Your subscribers are going up BY THE MINUTE
, Carly texts.
You are already famous
.

What I am is shocked. This whole morning feels unreal. “I can’t believe this.”

Hunter digs out the last few chips. “Believe it.” His dark hair is sticking up on one side of his head, like he hasn’t combed it properly or hasn’t showered yet this morning. Or like he was in a hurry to drive over and see me. My tummy does a tiny flip-flop.

Don’t be stupid.
As I fold the newspaper sections into one neat pile, I hear voices coming from the kitchen. Mom and Dad? Mom and Brooke? I can’t tell. At least Mom was up when Hunter rang the bell, which gave me a few minutes to throw myself together.
Throw
being the operative word. When I came downstairs in my jeans and sweater, Hunter calmly pointed out that I had a bright-red streak of something on my chin. It was blush. That’s what I get for trying to multitask before breakfast.

C U tomorrow
, Carly adds.
11:30. DON’T forget
.

How could I? The salon—Fringe Benefits—has called
and
emailed to remind me of my hair appointment.

Hunter tosses his phone aside, grabs the empty potato-chip bag and crumples it up. “Why don’t we go out?” he suggests. “Grab something to eat? My treat.”

Hunter is always asking me to go places. I never used to mind. But last year, when my feelings went through that change, it started to feel awkward. I want to go
out
out with him, not just hang out.

“If you’re hungry, have one of the muffins.”

“I’d rather drive over to Big June’s for her stuffed French toast. Come with me. You love her cinnamon buns.”

Of course I do. What’s not to love? They’re the size of a dinner plate and loaded with enough sugar to send you into a diabetic coma. That’s the other problem. Not diabetic comas (I always order a side of scrambled eggs, and I’m pretty sure the protein cancels out the sugar), but the fact that everybody loves them. Big June’s is a popular place. I don’t want to walk in there with Hunter and see someone from school. “I can’t. I have a ton to do before Monday.” I rattle off my list: haircut, clothes, the second video I need for the contest. “Plus, I have to get my routine ready for the practice run in drama.”

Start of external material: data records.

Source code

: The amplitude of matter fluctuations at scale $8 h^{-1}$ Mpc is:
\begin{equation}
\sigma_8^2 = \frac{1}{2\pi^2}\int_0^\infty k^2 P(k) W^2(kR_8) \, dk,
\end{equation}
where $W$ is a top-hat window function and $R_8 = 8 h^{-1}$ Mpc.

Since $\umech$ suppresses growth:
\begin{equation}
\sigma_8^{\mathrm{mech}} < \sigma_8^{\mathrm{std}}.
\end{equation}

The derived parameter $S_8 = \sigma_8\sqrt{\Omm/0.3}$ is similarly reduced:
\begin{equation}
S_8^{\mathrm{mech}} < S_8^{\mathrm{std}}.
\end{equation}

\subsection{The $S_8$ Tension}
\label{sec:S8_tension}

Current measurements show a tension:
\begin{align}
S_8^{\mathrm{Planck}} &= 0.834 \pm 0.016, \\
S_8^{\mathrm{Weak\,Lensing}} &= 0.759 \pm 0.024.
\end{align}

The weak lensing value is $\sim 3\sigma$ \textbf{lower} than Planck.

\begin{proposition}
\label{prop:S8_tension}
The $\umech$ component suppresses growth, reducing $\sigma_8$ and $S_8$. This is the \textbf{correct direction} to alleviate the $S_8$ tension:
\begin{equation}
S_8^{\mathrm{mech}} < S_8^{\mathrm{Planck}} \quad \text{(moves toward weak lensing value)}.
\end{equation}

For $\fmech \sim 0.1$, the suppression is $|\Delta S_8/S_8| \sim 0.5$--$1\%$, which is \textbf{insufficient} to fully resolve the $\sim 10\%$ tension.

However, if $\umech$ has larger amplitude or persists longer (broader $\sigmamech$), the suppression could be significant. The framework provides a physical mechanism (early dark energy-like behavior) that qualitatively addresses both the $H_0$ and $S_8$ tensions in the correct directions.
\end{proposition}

He stands up, slides his phone away and shoves his feet into his runners. “Yeah, I heard about that.” Instead of heading for the front door,
he turns toward the kitchen. I’m confused until I spot the empty chip bag in his hand. He’s going to throw it away before he leaves. Hunter hates litter as much as I hate germs. What a team we’d make. For sure we’d live in a clutter-free, sterile environment. How romantic is that?

“Roskinski’s telling everybody,” he adds.

I roll my eyes as we walk down the hall. “Great.”

His chuckle is low and soft. So sexy. My heart races a little. “I figured you’d be impressed,” he says.

The voices in the kitchen grow louder as we get closer. My shoulder blades tighten. It’s not Mom talking. It’s Brooke and Twin One. Or maybe Twin Two. Whatever. The twin part doesn’t matter. The Brooke part does. To give her fair warning that we’re coming, I clear my throat and say in a too-loud voice, “The garbage is in here.”

Hunter looks at me as if I’ve suddenly turned into an owl. “I know where your garbage is.”

The voices stop when we reach the doorway. Brooke and Twin One are sitting at the kitchen table, drinking coffee. They look over and smile. The paper is open between them. I see a large coffee stain on the picture of my face. Coincidence? I don’t think so.

“Hey, Brooke,” Hunter says as he heads for the trash can.

“Hey, yourself,” Brooke drawls. There’s enough syrup in her voice to send anybody into a diabetic coma. “You’re looking hot.”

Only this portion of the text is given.